* [Supplied records]
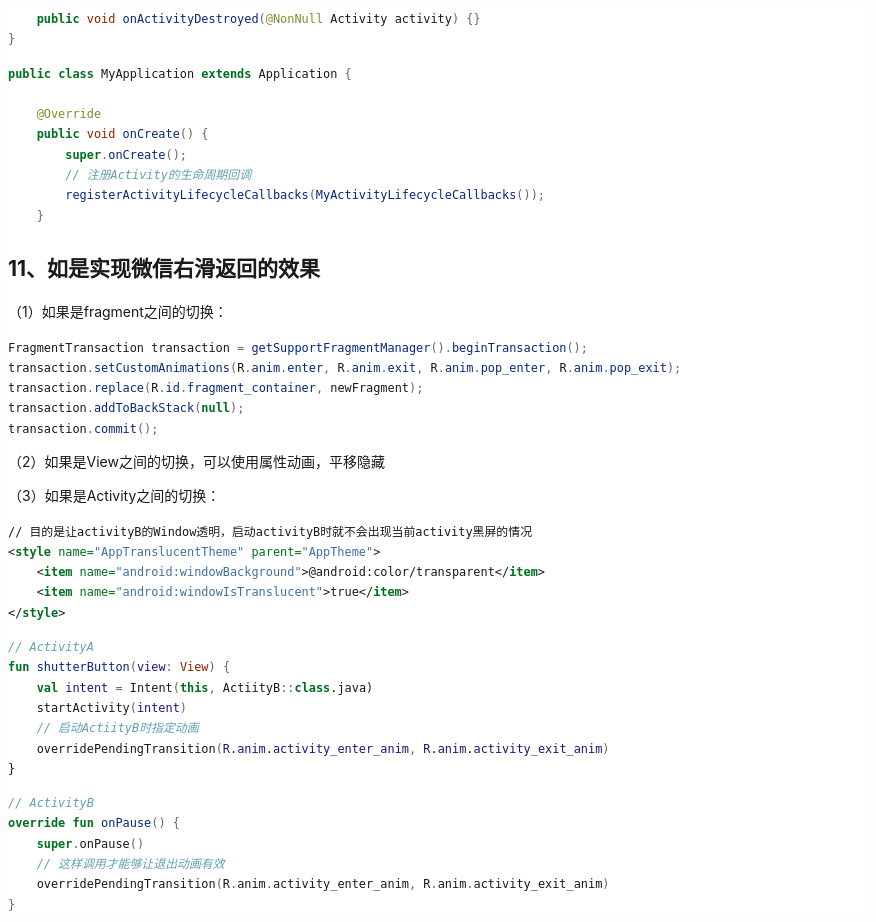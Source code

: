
 ```java
    public void onActivityDestroyed(@NonNull Activity activity) {}
}
```

```java
public class MyApplication extends Application {

    @Override
    public void onCreate() {
        super.onCreate();
        // 注册Activity的生命周期回调
        registerActivityLifecycleCallbacks(MyActivityLifecycleCallbacks());
    }
```



## 11、如是实现微信右滑返回的效果

（1）如果是fragment之间的切换：

```java
FragmentTransaction transaction = getSupportFragmentManager().beginTransaction();
transaction.setCustomAnimations(R.anim.enter, R.anim.exit, R.anim.pop_enter, R.anim.pop_exit);
transaction.replace(R.id.fragment_container, newFragment);
transaction.addToBackStack(null);
transaction.commit();
```

（2）如果是View之间的切换，可以使用属性动画，平移隐藏

（3）如果是Activity之间的切换：

```xml
// 目的是让activityB的Window透明，启动activityB时就不会出现当前activity黑屏的情况
<style name="AppTranslucentTheme" parent="AppTheme">
    <item name="android:windowBackground">@android:color/transparent</item>
    <item name="android:windowIsTranslucent">true</item>
</style>
```

```kotlin
// ActivityA
fun shutterButton(view: View) {
    val intent = Intent(this, ActiityB::class.java)
    startActivity(intent)
    // 启动ActiityB时指定动画
    overridePendingTransition(R.anim.activity_enter_anim, R.anim.activity_exit_anim)
}
```

```kotlin
// ActivityB
override fun onPause() {
    super.onPause()
    // 这样调用才能够让退出动画有效
    overridePendingTransition(R.anim.activity_enter_anim, R.anim.activity_exit_anim)
}
```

* [Exercise requirements]
The answer is one number: how many lines of the material above contain "void".

* [Task answer]
2